I have i/p file below

Code:
xxx.com
server version
dfsdfdfsd
asdafsf
---end---
diskspace
zdcdfzxcx
ZXccxvc

yyy.com
server version
w4ewr0as0dias90
324rwefdsok0
---end---
diskspace
.......


ddd.com
server version

ttt.com
diskspace

have four set of data, the first line is server name .com highlighted in blue.

if the server name found then it has to check server version (highlighted in red) and disk space (highlighted in purple) if both version and disk space present redirect to o/p1.txt file

if only disk space present redirect to another file o/p2.txt

if only server version redirect to other file o/p3.txt


below is my code just sample

Code:
awk ' 
a='server varsion' & b='disksapce'
{if (/.com/== 0) print $a $b > o/p.txt
}'  inputfile.txt


so if both disksapce andserver version present all the content (junk under server version "dfsdfdfsd asdafsf") should move to o/p file. shall i use
Code:
getline;print

to pint next line.

so please help me whether my code will work
Last edited by stew; 09-17-2014 at 07:16 AM..
# 2  
Old 09-17-2014
There are some syntax errors.
You cannot use the / character as part of filename - it means a directory.
Code:
a='server varsion' && b='disksapce'
awk -v a="$a" -v b="$b" '  /.com$/ {next}  {print a, b >"output.txt"} '  inputfile.txt

I've corrected syntax. The logic makes no sense to me.
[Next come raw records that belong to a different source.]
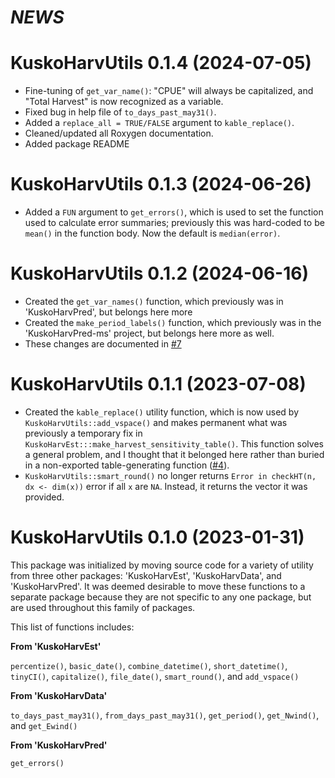 # *NEWS*

# KuskoHarvUtils 0.1.4 (2024-07-05)

* Fine-tuning of `get_var_name()`: "CPUE" will always be capitalized, and "Total Harvest" is now recognized as a variable.
* Fixed bug in help file of `to_days_past_may31()`.
* Added a `replace_all = TRUE/FALSE` argument to `kable_replace()`.
* Cleaned/updated all Roxygen documentation.
* Added package README

# KuskoHarvUtils 0.1.3 (2024-06-26)

* Added a `FUN` argument to `get_errors()`, which is used to set the function used to calculate error summaries; previously this was hard-coded to be `mean()` in the function body. Now the default is `median(error)`.

# KuskoHarvUtils 0.1.2 (2024-06-16)

* Created the `get_var_names()` function, which previously was in 'KuskoHarvPred', but belongs here more
* Created the `make_period_labels()` function, which previously was in the 'KuskoHarvPred-ms' project, but belongs here more as well.
* These changes are documented in [#7](https://github.com/bstaton1/KuskoHarvUtils/issues/7)

# KuskoHarvUtils 0.1.1 (2023-07-08)

* Created the `kable_replace()` utility function, which is now used by `KuskoHarvUtils::add_vspace()` and makes permanent what was previously a temporary fix in `KuskoHarvEst:::make_harvest_sensitivity_table()`.
This function solves a general problem, and I thought that it belonged here rather than buried in a non-exported table-generating function ([#4](https://github.com/bstaton1/KuskoHarvUtils/issues/4)).
* `KuskoHarvUtils::smart_round()` no longer returns `Error in checkHT(n, dx <- dim(x))` error if all `x` are `NA`. Instead, it returns the vector it was provided.

# KuskoHarvUtils 0.1.0 (2023-01-31)

This package was initialized by moving source code for a variety of utility from three other packages: 'KuskoHarvEst', 'KuskoHarvData', and 'KuskoHarvPred'.
It was deemed desirable to move these functions to a separate package because they are not specific to any one package, but are used throughout this family of packages.

This list of functions includes:

**From 'KuskoHarvEst'**

`percentize()`, `basic_date()`, `combine_datetime()`, `short_datetime()`, `tinyCI()`, `capitalize()`, `file_date()`, `smart_round()`, and `add_vspace()`

**From 'KuskoHarvData'**

`to_days_past_may31()`, `from_days_past_may31()`, `get_period()`, `get_Nwind()`, and `get_Ewind()`

**From 'KuskoHarvPred'**

`get_errors()`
Please give expected output samples.
# 3  
Old 09-17-2014
I have a file like below (five set of data)

Code:
Input file.txt

aaaa
server-version
dsfsrjjgorgk
sfoweiurtit
disk space
ldkosdife
dsfjioeufs

bbbb
server-version
fker9i5toek
dsfmeu90e
disk space
fsgter6y
sfe5t5gf

cccc
server-version
sdt4wtrei
sfd5tet

dddd
disk space
ssretr
dferte56y

eeee
server-version
.............

my requirement is need to pass all server name one by one (aaaa,bbbb,cccc,ddddd......)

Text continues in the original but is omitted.